Exercise:
Repeat the listing exactly, line by line, and leave the pictures behind.
● ● ● ●
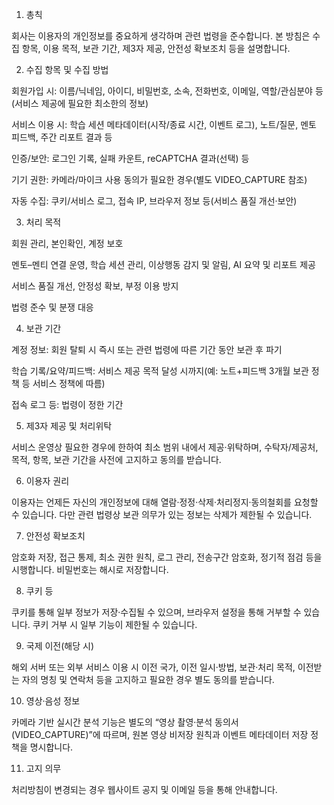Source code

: 1. 총칙

회사는 이용자의 개인정보를 중요하게 생각하며 관련 법령을 준수합니다. 본 방침은 수집 항목, 이용 목적, 보관 기간, 제3자 제공, 안전성 확보조치 등을 설명합니다.

2. 수집 항목 및 수집 방법

회원가입 시: 이름/닉네임, 아이디, 비밀번호, 소속, 전화번호, 이메일, 역할/관심분야 등(서비스 제공에 필요한 최소한의 정보)

서비스 이용 시: 학습 세션 메타데이터(시작/종료 시간, 이벤트 로그), 노트/질문, 멘토 피드백, 주간 리포트 결과 등

인증/보안: 로그인 기록, 실패 카운트, reCAPTCHA 결과(선택) 등

기기 권한: 카메라/마이크 사용 동의가 필요한 경우(별도 VIDEO_CAPTURE 참조)

자동 수집: 쿠키/서비스 로그, 접속 IP, 브라우저 정보 등(서비스 품질 개선·보안)

3. 처리 목적

회원 관리, 본인확인, 계정 보호

멘토–멘티 연결 운영, 학습 세션 관리, 이상행동 감지 및 알림, AI 요약 및 리포트 제공

서비스 품질 개선, 안정성 확보, 부정 이용 방지

법령 준수 및 분쟁 대응

4. 보관 기간

계정 정보: 회원 탈퇴 시 즉시 또는 관련 법령에 따른 기간 동안 보관 후 파기

학습 기록/요약/피드백: 서비스 제공 목적 달성 시까지(예: 노트+피드백 3개월 보관 정책 등 서비스 정책에 따름)

접속 로그 등: 법령이 정한 기간

5. 제3자 제공 및 처리위탁

서비스 운영상 필요한 경우에 한하여 최소 범위 내에서 제공·위탁하며, 수탁자/제공처, 목적, 항목, 보관 기간을 사전에 고지하고 동의를 받습니다.

6. 이용자 권리

이용자는 언제든 자신의 개인정보에 대해 열람·정정·삭제·처리정지·동의철회를 요청할 수 있습니다. 다만 관련 법령상 보관 의무가 있는 정보는 삭제가 제한될 수 있습니다.

7. 안전성 확보조치

암호화 저장, 접근 통제, 최소 권한 원칙, 로그 관리, 전송구간 암호화, 정기적 점검 등을 시행합니다. 비밀번호는 해시로 저장합니다.

8. 쿠키 등

쿠키를 통해 일부 정보가 저장·수집될 수 있으며, 브라우저 설정을 통해 거부할 수 있습니다. 쿠키 거부 시 일부 기능이 제한될 수 있습니다.

9. 국제 이전(해당 시)

해외 서버 또는 외부 서비스 이용 시 이전 국가, 이전 일시·방법, 보관·처리 목적, 이전받는 자의 명칭 및 연락처 등을 고지하고 필요한 경우 별도 동의를 받습니다.

10. 영상·음성 정보

카메라 기반 실시간 분석 기능은 별도의 “영상 촬영·분석 동의서(VIDEO_CAPTURE)”에 따르며, 원본 영상 비저장 원칙과 이벤트 메타데이터 저장 정책을 명시합니다.

11. 고지 의무

처리방침이 변경되는 경우 웹사이트 공지 및 이메일 등을 통해 안내합니다.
● ● ● ●
Result of this task:
Source code

: 1. 총칙

회사는 이용자의 개인정보를 중요하게 생각하며 관련 법령을 준수합니다. 본 방침은 수집 항목, 이용 목적, 보관 기간, 제3자 제공, 안전성 확보조치 등을 설명합니다.

2. 수집 항목 및 수집 방법

회원가입 시: 이름/닉네임, 아이디, 비밀번호, 소속, 전화번호, 이메일, 역할/관심분야 등(서비스 제공에 필요한 최소한의 정보)

서비스 이용 시: 학습 세션 메타데이터(시작/종료 시간, 이벤트 로그), 노트/질문, 멘토 피드백, 주간 리포트 결과 등

인증/보안: 로그인 기록, 실패 카운트, reCAPTCHA 결과(선택) 등

기기 권한: 카메라/마이크 사용 동의가 필요한 경우(별도 VIDEO_CAPTURE 참조)

자동 수집: 쿠키/서비스 로그, 접속 IP, 브라우저 정보 등(서비스 품질 개선·보안)

3. 처리 목적

회원 관리, 본인확인, 계정 보호

멘토–멘티 연결 운영, 학습 세션 관리, 이상행동 감지 및 알림, AI 요약 및 리포트 제공

서비스 품질 개선, 안정성 확보, 부정 이용 방지

법령 준수 및 분쟁 대응

4. 보관 기간

계정 정보: 회원 탈퇴 시 즉시 또는 관련 법령에 따른 기간 동안 보관 후 파기

학습 기록/요약/피드백: 서비스 제공 목적 달성 시까지(예: 노트+피드백 3개월 보관 정책 등 서비스 정책에 따름)

접속 로그 등: 법령이 정한 기간

5. 제3자 제공 및 처리위탁

서비스 운영상 필요한 경우에 한하여 최소 범위 내에서 제공·위탁하며, 수탁자/제공처, 목적, 항목, 보관 기간을 사전에 고지하고 동의를 받습니다.

6. 이용자 권리

이용자는 언제든 자신의 개인정보에 대해 열람·정정·삭제·처리정지·동의철회를 요청할 수 있습니다. 다만 관련 법령상 보관 의무가 있는 정보는 삭제가 제한될 수 있습니다.

7. 안전성 확보조치

암호화 저장, 접근 통제, 최소 권한 원칙, 로그 관리, 전송구간 암호화, 정기적 점검 등을 시행합니다. 비밀번호는 해시로 저장합니다.

8. 쿠키 등

쿠키를 통해 일부 정보가 저장·수집될 수 있으며, 브라우저 설정을 통해 거부할 수 있습니다. 쿠키 거부 시 일부 기능이 제한될 수 있습니다.

9. 국제 이전(해당 시)

해외 서버 또는 외부 서비스 이용 시 이전 국가, 이전 일시·방법, 보관·처리 목적, 이전받는 자의 명칭 및 연락처 등을 고지하고 필요한 경우 별도 동의를 받습니다.

10. 영상·음성 정보

카메라 기반 실시간 분석 기능은 별도의 “영상 촬영·분석 동의서(VIDEO_CAPTURE)”에 따르며, 원본 영상 비저장 원칙과 이벤트 메타데이터 저장 정책을 명시합니다.

11. 고지 의무

처리방침이 변경되는 경우 웹사이트 공지 및 이메일 등을 통해 안내합니다.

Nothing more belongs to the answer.